Nothing in the records should change; write them all out exactly.

##### Supplied material #####

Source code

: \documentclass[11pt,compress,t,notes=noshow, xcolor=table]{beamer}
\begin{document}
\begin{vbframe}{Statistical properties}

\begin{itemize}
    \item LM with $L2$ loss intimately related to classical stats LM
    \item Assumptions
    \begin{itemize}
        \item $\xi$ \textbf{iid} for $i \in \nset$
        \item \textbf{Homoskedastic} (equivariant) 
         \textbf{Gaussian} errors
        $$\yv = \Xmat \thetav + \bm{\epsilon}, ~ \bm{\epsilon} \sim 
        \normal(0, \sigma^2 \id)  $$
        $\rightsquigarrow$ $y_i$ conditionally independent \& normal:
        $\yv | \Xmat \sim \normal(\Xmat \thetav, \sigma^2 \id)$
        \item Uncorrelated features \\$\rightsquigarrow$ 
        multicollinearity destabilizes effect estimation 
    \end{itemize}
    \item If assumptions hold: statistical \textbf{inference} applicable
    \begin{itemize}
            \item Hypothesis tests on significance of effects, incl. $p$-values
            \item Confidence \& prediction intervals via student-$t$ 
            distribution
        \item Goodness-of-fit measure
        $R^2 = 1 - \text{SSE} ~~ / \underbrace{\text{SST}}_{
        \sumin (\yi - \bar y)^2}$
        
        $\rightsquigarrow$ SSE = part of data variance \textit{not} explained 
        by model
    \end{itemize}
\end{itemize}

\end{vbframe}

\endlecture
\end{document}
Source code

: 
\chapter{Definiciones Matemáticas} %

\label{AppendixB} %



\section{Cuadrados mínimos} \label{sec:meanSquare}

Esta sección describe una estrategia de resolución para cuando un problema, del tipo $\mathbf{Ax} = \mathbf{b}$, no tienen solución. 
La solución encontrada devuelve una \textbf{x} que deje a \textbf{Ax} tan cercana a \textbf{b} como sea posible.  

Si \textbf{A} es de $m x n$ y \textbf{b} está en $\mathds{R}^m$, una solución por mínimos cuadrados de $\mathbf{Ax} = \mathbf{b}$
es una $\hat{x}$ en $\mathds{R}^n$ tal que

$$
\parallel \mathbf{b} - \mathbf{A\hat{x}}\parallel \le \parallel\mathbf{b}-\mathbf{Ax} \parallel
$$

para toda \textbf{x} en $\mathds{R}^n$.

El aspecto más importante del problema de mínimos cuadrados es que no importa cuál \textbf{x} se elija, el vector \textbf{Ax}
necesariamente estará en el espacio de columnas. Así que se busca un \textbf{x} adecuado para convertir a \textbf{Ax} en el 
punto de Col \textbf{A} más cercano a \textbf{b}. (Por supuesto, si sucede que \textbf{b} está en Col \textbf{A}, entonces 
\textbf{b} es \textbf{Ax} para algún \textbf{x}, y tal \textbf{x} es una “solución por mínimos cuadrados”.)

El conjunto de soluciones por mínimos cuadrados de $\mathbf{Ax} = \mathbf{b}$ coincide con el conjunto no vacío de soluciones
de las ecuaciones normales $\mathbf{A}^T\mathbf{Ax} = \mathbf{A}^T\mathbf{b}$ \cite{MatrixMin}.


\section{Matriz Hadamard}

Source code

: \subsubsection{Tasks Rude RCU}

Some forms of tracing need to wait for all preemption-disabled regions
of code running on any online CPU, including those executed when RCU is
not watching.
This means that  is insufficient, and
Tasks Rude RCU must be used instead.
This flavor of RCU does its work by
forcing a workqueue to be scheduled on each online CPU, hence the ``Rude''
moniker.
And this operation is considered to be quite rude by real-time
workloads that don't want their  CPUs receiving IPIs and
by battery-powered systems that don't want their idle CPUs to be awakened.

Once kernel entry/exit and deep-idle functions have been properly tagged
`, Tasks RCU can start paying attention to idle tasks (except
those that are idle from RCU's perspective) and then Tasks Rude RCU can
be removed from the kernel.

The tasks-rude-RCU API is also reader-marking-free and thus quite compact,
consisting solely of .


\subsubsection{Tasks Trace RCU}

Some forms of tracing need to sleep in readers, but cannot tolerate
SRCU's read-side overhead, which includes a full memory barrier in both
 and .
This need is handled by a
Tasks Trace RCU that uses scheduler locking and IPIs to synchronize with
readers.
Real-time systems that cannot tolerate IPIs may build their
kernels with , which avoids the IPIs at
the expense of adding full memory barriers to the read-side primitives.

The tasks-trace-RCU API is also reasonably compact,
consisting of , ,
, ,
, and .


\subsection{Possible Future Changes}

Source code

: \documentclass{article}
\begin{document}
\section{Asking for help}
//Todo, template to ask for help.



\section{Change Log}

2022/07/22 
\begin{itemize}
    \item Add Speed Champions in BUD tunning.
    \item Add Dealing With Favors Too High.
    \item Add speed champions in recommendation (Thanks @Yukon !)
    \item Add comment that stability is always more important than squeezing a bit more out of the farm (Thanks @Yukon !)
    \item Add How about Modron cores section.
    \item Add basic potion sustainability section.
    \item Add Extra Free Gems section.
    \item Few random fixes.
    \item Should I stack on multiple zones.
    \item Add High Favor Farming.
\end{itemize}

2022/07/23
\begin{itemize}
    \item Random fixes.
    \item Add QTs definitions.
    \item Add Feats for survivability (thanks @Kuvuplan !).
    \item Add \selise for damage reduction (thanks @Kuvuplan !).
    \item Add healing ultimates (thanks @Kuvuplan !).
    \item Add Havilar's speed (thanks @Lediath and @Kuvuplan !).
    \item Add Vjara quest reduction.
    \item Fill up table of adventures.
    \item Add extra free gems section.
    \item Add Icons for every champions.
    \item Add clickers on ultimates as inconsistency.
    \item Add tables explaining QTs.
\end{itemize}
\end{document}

#####

• [Result of this exercise]
Source code

: \documentclass[11pt,compress,t,notes=noshow, xcolor=table]{beamer}
\begin{document}
\begin{vbframe}{Statistical properties}

\begin{itemize}
    \item LM with $L2$ loss intimately related to classical stats LM
    \item Assumptions
    \begin{itemize}
        \item $\xi$ \textbf{iid} for $i \in \nset$
        \item \textbf{Homoskedastic} (equivariant) 
         \textbf{Gaussian} errors
        $$\yv = \Xmat \thetav + \bm{\epsilon}, ~ \bm{\epsilon} \sim 
        \normal(0, \sigma^2 \id)  $$
        $\rightsquigarrow$ $y_i$ conditionally independent \& normal:
        $\yv | \Xmat \sim \normal(\Xmat \thetav, \sigma^2 \id)$
        \item Uncorrelated features \\$\rightsquigarrow$ 
        multicollinearity destabilizes effect estimation 
    \end{itemize}
    \item If assumptions hold: statistical \textbf{inference} applicable
    \begin{itemize}
            \item Hypothesis tests on significance of effects, incl. $p$-values
            \item Confidence \& prediction intervals via student-$t$ 
            distribution
        \item Goodness-of-fit measure
        $R^2 = 1 - \text{SSE} ~~ / \underbrace{\text{SST}}_{
        \sumin (\yi - \bar y)^2}$
        
        $\rightsquigarrow$ SSE = part of data variance \textit{not} explained 
        by model
    \end{itemize}
\end{itemize}

\end{vbframe}

\endlecture
\end{document}
Source code

: 
\chapter{Definiciones Matemáticas} %

\label{AppendixB} %



\section{Cuadrados mínimos} \label{sec:meanSquare}

Esta sección describe una estrategia de resolución para cuando un problema, del tipo $\mathbf{Ax} = \mathbf{b}$, no tienen solución. 
La solución encontrada devuelve una \textbf{x} que deje a \textbf{Ax} tan cercana a \textbf{b} como sea posible.  

Si \textbf{A} es de $m x n$ y \textbf{b} está en $\mathds{R}^m$, una solución por mínimos cuadrados de $\mathbf{Ax} = \mathbf{b}$
es una $\hat{x}$ en $\mathds{R}^n$ tal que

$$
\parallel \mathbf{b} - \mathbf{A\hat{x}}\parallel \le \parallel\mathbf{b}-\mathbf{Ax} \parallel
$$

para toda \textbf{x} en $\mathds{R}^n$.

El aspecto más importante del problema de mínimos cuadrados es que no importa cuál \textbf{x} se elija, el vector \textbf{Ax}
necesariamente estará en el espacio de columnas. Así que se busca un \textbf{x} adecuado para convertir a \textbf{Ax} en el 
punto de Col \textbf{A} más cercano a \textbf{b}. (Por supuesto, si sucede que \textbf{b} está en Col \textbf{A}, entonces 
\textbf{b} es \textbf{Ax} para algún \textbf{x}, y tal \textbf{x} es una “solución por mínimos cuadrados”.)

El conjunto de soluciones por mínimos cuadrados de $\mathbf{Ax} = \mathbf{b}$ coincide con el conjunto no vacío de soluciones
de las ecuaciones normales $\mathbf{A}^T\mathbf{Ax} = \mathbf{A}^T\mathbf{b}$ \cite{MatrixMin}.


\section{Matriz Hadamard}

Source code

: \subsubsection{Tasks Rude RCU}

Some forms of tracing need to wait for all preemption-disabled regions
of code running on any online CPU, including those executed when RCU is
not watching.
This means that  is insufficient, and
Tasks Rude RCU must be used instead.
This flavor of RCU does its work by
forcing a workqueue to be scheduled on each online CPU, hence the ``Rude''
moniker.
And this operation is considered to be quite rude by real-time
workloads that don't want their  CPUs receiving IPIs and
by battery-powered systems that don't want their idle CPUs to be awakened.

Once kernel entry/exit and deep-idle functions have been properly tagged
`, Tasks RCU can start paying attention to idle tasks (except
those that are idle from RCU's perspective) and then Tasks Rude RCU can
be removed from the kernel.

The tasks-rude-RCU API is also reader-marking-free and thus quite compact,
consisting solely of .


\subsubsection{Tasks Trace RCU}

Some forms of tracing need to sleep in readers, but cannot tolerate
SRCU's read-side overhead, which includes a full memory barrier in both
 and .
This need is handled by a
Tasks Trace RCU that uses scheduler locking and IPIs to synchronize with
readers.
Real-time systems that cannot tolerate IPIs may build their
kernels with , which avoids the IPIs at
the expense of adding full memory barriers to the read-side primitives.

The tasks-trace-RCU API is also reasonably compact,
consisting of , ,
, ,
, and .


\subsection{Possible Future Changes}

Source code

: \documentclass{article}
\begin{document}
\section{Asking for help}
//Todo, template to ask for help.



\section{Change Log}

2022/07/22 
\begin{itemize}
    \item Add Speed Champions in BUD tunning.
    \item Add Dealing With Favors Too High.
    \item Add speed champions in recommendation (Thanks @Yukon !)
    \item Add comment that stability is always more important than squeezing a bit more out of the farm (Thanks @Yukon !)
    \item Add How about Modron cores section.
    \item Add basic potion sustainability section.
    \item Add Extra Free Gems section.
    \item Few random fixes.
    \item Should I stack on multiple zones.
    \item Add High Favor Farming.
\end{itemize}

2022/07/23
\begin{itemize}
    \item Random fixes.
    \item Add QTs definitions.
    \item Add Feats for survivability (thanks @Kuvuplan !).
    \item Add \selise for damage reduction (thanks @Kuvuplan !).
    \item Add healing ultimates (thanks @Kuvuplan !).
    \item Add Havilar's speed (thanks @Lediath and @Kuvuplan !).
    \item Add Vjara quest reduction.
    \item Fill up table of adventures.
    \item Add extra free gems section.
    \item Add Icons for every champions.
    \item Add clickers on ultimates as inconsistency.
    \item Add tables explaining QTs.
\end{itemize}
\end{document}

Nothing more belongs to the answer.